Beaucoup, y compris l’auteur, ont rapproché ce livre de Guerre et Paix : si je puis risquer une appréciation personnelle et subjective, c’est plus véridique et moins ennuyeux [1].
Vicissitudes de la publication
Vassili Grossman termine son roman en 1962, date à laquelle il soumet le manuscrit au rédacteur en chef de la très officielle revue Znamia, Vadim Kojevnikov. Celui-ci s’empresse de le transmettre au KGB, qui effectue une perquisition au domicile de l’écrivain pour y saisir tous les exemplaires et les mettre sous séquestre (ils n’en sortiront qu’en 2013). Vassili Grossman ne survivra guère à son roman.
Heureusement d’autres copies existaient, et les efforts conjugués de Semyon Lipkin, Andreï Sakharov et Vladimir Voïnovitch permettront qu’elles passent à l’Ouest, où le roman sera publié en 1980. Comme le souligne Efim Etkind, qui a participé à l’établissement du texte et écrit la préface de l’édition française, « La mise sous les verrous d’un roman est la plus haute distinction que le pouvoir d’État puisse décerner à une œuvre littéraire. »
Ressorts du totalitarisme
Vassili Grossman était vraiment naïf en imaginant faire publier son roman par un canal soviétique officiel. À côté des passages épiques consacrés aux combats de Stalingrad, il décrit en effet de façon minutieuse l’abomination des camps du Goulag, la perversité des méthodes d’interrogatoire dans les bureaux de la Loubianka, un régime de délation généralisée qui envoie de véritables héros au camp et à la mort, et des bureaucrates sordides au sommet du Parti et de l’État. Il expose sans ambages la symétrie des deux totalitarismes qui s’affrontent à Stalingrad, sans suggérer que l’un pourrait être pire que l’autre. Peut-être mesurait-il mal la portée de son propos ? On a du mal à le croire.

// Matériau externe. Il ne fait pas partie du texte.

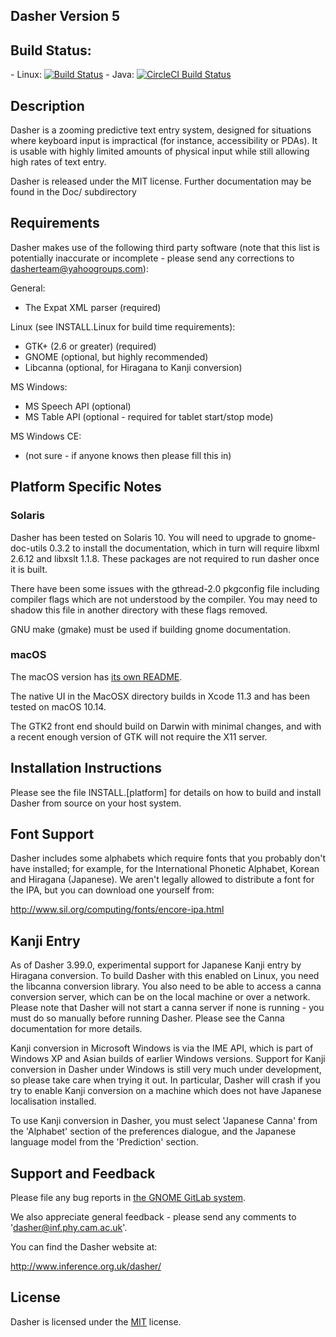 ## Dasher Version 5

## Build Status:

\-
Linux:
[![Build Status](https://travis-ci.org/dasher-project/dasher.svg?branch=master)](https://travis-ci.org/dasher-project/dasher)
\-
Java:
[![CircleCI Build Status](https://circleci.com/gh/dasher-project/dasher.svg?style=shield)](https://circleci.com/gh/dasher-project/dasher)

## Description

Dasher is a zooming predictive text entry system, designed for situations
where keyboard input is impractical (for instance, accessibility or PDAs). It
is usable with highly limited amounts of physical input while still allowing
high rates of text entry.

Dasher is released under the MIT license. Further documentation
may be found in the Doc/ subdirectory

## Requirements

Dasher makes use of the following third party software (note that this
list is potentially inaccurate or incomplete - please send any
corrections to dasherteam@yahoogroups.com):

General:

- The Expat XML parser (required)

Linux (see INSTALL.Linux for build time requirements):

- GTK+ (2.6 or greater) (required)
- GNOME (optional, but highly recommended)
- Libcanna (optional, for Hiragana to Kanji conversion)

MS Windows:

- MS Speech API (optional)
- MS Table API (optional - required for tablet start/stop mode)

MS Windows CE:

- (not sure - if anyone knows then please fill this in)

## Platform Specific Notes

### Solaris

Dasher has been tested on Solaris 10. You will need to upgrade to gnome-doc-utils 0.3.2 to install the documentation, which
in turn will require libxml 2.6.12 and libxslt 1.1.8. These packages
are not required to run dasher once it is built.

There have been some issues with the gthread-2.0 pkgconfig file
including compiler flags which are not understood by the compiler. You
may need to shadow this file in another directory with these flags
removed.

GNU make (gmake) must be used if building gnome documentation.

### macOS

The macOS version has [its own README](README_macOS.md).

The native UI in the MacOSX directory builds in Xcode 11.3
and has been tested on macOS 10.14.

The GTK2 front end should
build on Darwin with minimal changes, and with a recent enough version of GTK will not
require the X11 server.

## Installation Instructions

Please see the file INSTALL.[platform] for details on how to build and
install Dasher from source on your host system.

## Font Support

Dasher includes some alphabets which require fonts that you probably don't
have installed; for example, for the International Phonetic Alphabet, Korean
and Hiragana (Japanese). We aren't legally allowed to distribute a font for
the IPA, but you can download one yourself from:

http://www.sil.org/computing/fonts/encore-ipa.html

## Kanji Entry

As of Dasher 3.99.0, experimental support for Japanese Kanji entry
by Hiragana conversion. To build Dasher with this enabled on Linux,
you need the libcanna conversion library. You also need to be able to
access a canna conversion server, which can be on the local machine or
over a network. Please note that Dasher will not start a canna server
if none is running - you must do so manually before running Dasher.
Please see the Canna documentation for more details.

Kanji conversion in Microsoft Windows is via the IME API, which is
part of Windows XP and Asian builds of earlier Windows
versions. Support for Kanji conversion in Dasher under Windows is
still very much under development, so please take care when trying
it out. In particular, Dasher will crash if you try to enable Kanji
conversion on a machine which does not have Japanese localisation
installed.

To use Kanji conversion in Dasher, you must select 'Japanese Canna'
from the 'Alphabet' section of the preferences dialogue, and the
Japanese language model from the 'Prediction' section.

## Support and Feedback

Please file any bug reports in [the GNOME GitLab system](https://gitlab.gnome.org/GNOME/dasher/-/issues).

We also appreciate general feedback -
please send any comments to 'dasher@inf.phy.cam.ac.uk'.

You can find the Dasher website at:

http://www.inference.org.uk/dasher/

## License

Dasher is licensed under the [MIT](./LICENSE) license.
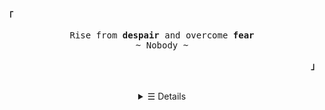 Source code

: <p align="left"><strong><samp>「</samp></strong></p><p align="center">
    <samp>
       Rise from <strong>despair</strong> and overcome <strong>fear</strong><br>
    ~ Nobody ~
    </samp>
    <br>
</p><p align="right"><strong><samp>」</samp></strong></p>
<br>
<details align="center">
<summary>&#9776; Details</summary>
    <h2></h2>
    <p align="center">
        <samp>
        <a href="#" target="_blank">E-Mail</a> •
        <a href="https://www.instagram.com/rfathurrxx_/" target="_blank">Instagram</a> •
        <a href="https://www.linkedin.com/in/rizal-fathur-rahman-08966b228/" target="_blank">LinkedIn</a> •
        <a href="https://www.youtube.com/channel/UCk5RgFiEPd3pzcQjOv7_KMA" target="_blank">ZalfaOne (YT Channel)</a> •
        <a href="https://www.youtube.com/channel/UCbOGaRQ4UDo60I51otJg-Lw" target="_blank">STech (YT Channel)</a>
        </samp>
    </p>
    <h2></h2>
    <p align="center">
        <a href="#ǝɔϟlʍo" target="_blank">
            <img alt="Top Language" src="https://github-readme-stats.vercel.app/api/top-langs/?bg_color=00000000&layout=compact&username=zalfaone&hide_border=true&title_color=c9d1d9&text_color=c3c5cd"/>
            <img alt="GitHub Stats" src="https://github-readme-stats.vercel.app/api?bg_color=00000000&username=zalfaone&show_icons=true&include_all_commits=true&count_private=true&hide=commits&hide_border=true&icon_color=4C566A&title_color=c9d1d9&text_color=c3c5cd"/>
        </a>
    </p>
</details>
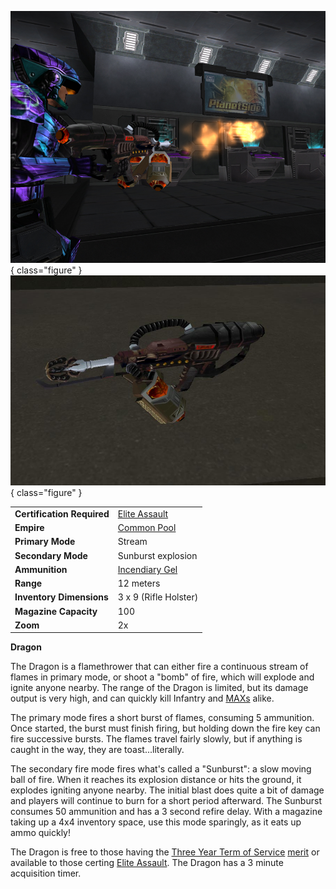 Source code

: ![Soldier firing the Dragon](../images/Dragon1.jpg){ class="figure" }
![](../images/Dragon.jpg){ class="figure" }

|                            |                                                     |
| -------------------------- | --------------------------------------------------- |
| **Certification Required** | [Elite Assault](../certifications/Elite_Assault.md) |
| **Empire**                 | [Common Pool](../terminology/Common_Pool.md)        |
| **Primary Mode**           | Stream                                              |
| **Secondary Mode**         | Sunburst explosion                                  |
| **Ammunition**             | [Incendiary Gel](../ammunition/Incendiary_Gel.md)   |
| **Range**                  | 12 meters                                           |
| **Inventory Dimensions**   | 3 x 9 (Rifle Holster)                               |
| **Magazine Capacity**      | 100                                                 |
| **Zoom**                   | 2x                                                  |

**Dragon**

The Dragon is a flamethrower that can either fire a continuous stream of flames
in primary mode, or shoot a "bomb" of fire, which will explode and ignite anyone
nearby. The range of the Dragon is limited, but its damage output is very high,
and can quickly kill Infantry and
[MAXs](../armor/Mechanized_Assault_Exo-Suit.md) alike.

The primary mode fires a short burst of flames, consuming 5 ammunition. Once
started, the burst must finish firing, but holding down the fire key can fire
successive bursts. The flames travel fairly slowly, but if anything is caught in
the way, they are toast...literally.

The secondary fire mode fires what's called a "Sunburst": a slow moving ball of
fire. When it reaches its explosion distance or hits the ground, it explodes
igniting anyone nearby. The initial blast does quite a bit of damage and players
will continue to burn for a short period afterward. The Sunburst consumes 50
ammunition and has a 3 second refire delay. With a magazine taking up a 4x4
inventory space, use this mode sparingly, as it eats up ammo quickly!

The Dragon is free to those having the
[Three Year Term of Service](../merits/Term_of_Service.md)
[merit](../merits/index.md) or available to those certing
[Elite Assault](../certifications/Elite_Assault.md). The Dragon has a 3 minute
acquisition timer.
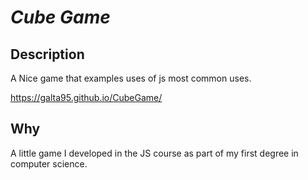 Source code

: # *Cube Game*

## Description

A Nice game that examples uses of js most common uses.

https://galta95.github.io/CubeGame/

## Why

A little game I developed in the JS course as part of my first degree in computer science.
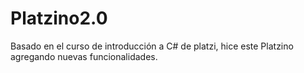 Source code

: # Platzino2.0
Basado en el curso de introducción a C# de platzi, hice este Platzino agregando nuevas funcionalidades.

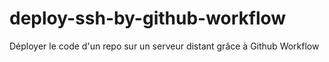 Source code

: # deploy-ssh-by-github-workflow
Déployer le code d'un repo sur un serveur distant grâce à Github Workflow
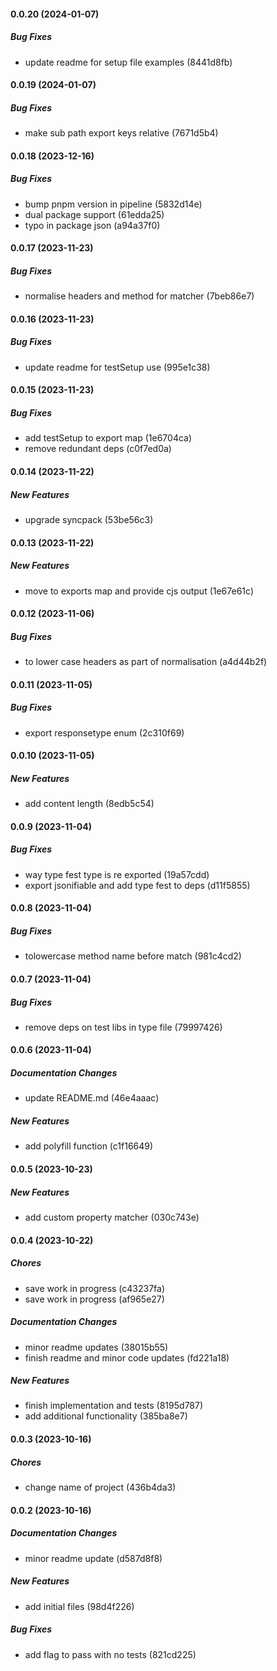 #### 0.0.20 (2024-01-07)

##### Bug Fixes

*  update readme for setup file examples (8441d8fb)

#### 0.0.19 (2024-01-07)

##### Bug Fixes

*  make sub path export keys relative (7671d5b4)

#### 0.0.18 (2023-12-16)

##### Bug Fixes

*  bump pnpm version in pipeline (5832d14e)
*  dual package support (61edda25)
*  typo in package json (a94a37f0)

#### 0.0.17 (2023-11-23)

##### Bug Fixes

*  normalise headers and method for matcher (7beb86e7)

#### 0.0.16 (2023-11-23)

##### Bug Fixes

*  update readme for testSetup use (995e1c38)

#### 0.0.15 (2023-11-23)

##### Bug Fixes

*  add testSetup to export map (1e6704ca)
*  remove redundant deps (c0f7ed0a)

#### 0.0.14 (2023-11-22)

##### New Features

*  upgrade syncpack (53be56c3)

#### 0.0.13 (2023-11-22)

##### New Features

*  move to exports map and provide cjs output (1e67e61c)

#### 0.0.12 (2023-11-06)

##### Bug Fixes

*  to lower case headers as part of normalisation (a4d44b2f)

#### 0.0.11 (2023-11-05)

##### Bug Fixes

*  export responsetype enum (2c310f69)

#### 0.0.10 (2023-11-05)

##### New Features

*  add content length (8edb5c54)

#### 0.0.9 (2023-11-04)

##### Bug Fixes

*  way type fest type is re exported (19a57cdd)
*  export jsonifiable and add type fest to deps (d11f5855)

#### 0.0.8 (2023-11-04)

##### Bug Fixes

*  tolowercase method name before match (981c4cd2)

#### 0.0.7 (2023-11-04)

##### Bug Fixes

*  remove deps on test libs in type file (79997426)

#### 0.0.6 (2023-11-04)

##### Documentation Changes

*  update README.md (46e4aaac)

##### New Features

*  add polyfill function (c1f16649)

#### 0.0.5 (2023-10-23)

##### New Features

*  add custom property matcher (030c743e)

#### 0.0.4 (2023-10-22)

##### Chores

*  save work in progress (c43237fa)
*  save work in progress (af965e27)

##### Documentation Changes

*  minor readme updates (38015b55)
*  finish readme and minor code updates (fd221a18)

##### New Features

*  finish implementation and tests (8195d787)
*  add additional functionality (385ba8e7)

#### 0.0.3 (2023-10-16)

##### Chores

*  change name of project (436b4da3)

#### 0.0.2 (2023-10-16)

##### Documentation Changes

*  minor readme update (d587d8f8)

##### New Features

*  add initial files (98d4f226)

##### Bug Fixes

*  add flag to pass with no tests (821cd225)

Surtout, encore plus que les mécanismes d’oppression, il décrit particulièrement finement les mécanismes de soumission, comment par exemple le physicien Strum, qui s’est écarté de la science officielle et qui a refusé d’assister à la séance d’autocritique où on lui tendait la perche pour qu’il rentre dans le rang (en rentrant du lycée sa fille Nadia demande « est-ce que Papa est allé se repentir ? »), tout en ayant pleinement conscience de l’antisémitisme d’État (et populaire) qu’il subit avec ses collègues juifs, eh bien il finira par s’effondrer après avoir reçu un mince signal de mansuétude venu du sommet. Finalement, les destins tous plus ou moins tragiques des personnages du roman n’auront aucune issue, l’oppression totalitaire n’offre que des impasses à ses sujets, en un mot la destruction pierre à pierre de la société.
À l’époque de l’écriture de son livre Grossman ne pouvait avoir lu ni Évguénia Guinzbourg, ni Soljénitsyne, ni Chalamov, ni sans doute Arthur Koestler : pourtant on retrouve dans Vie et Destin des échos singulièrement fidèles de leurs témoignages, ce qui conforte la véracité des uns et des autres.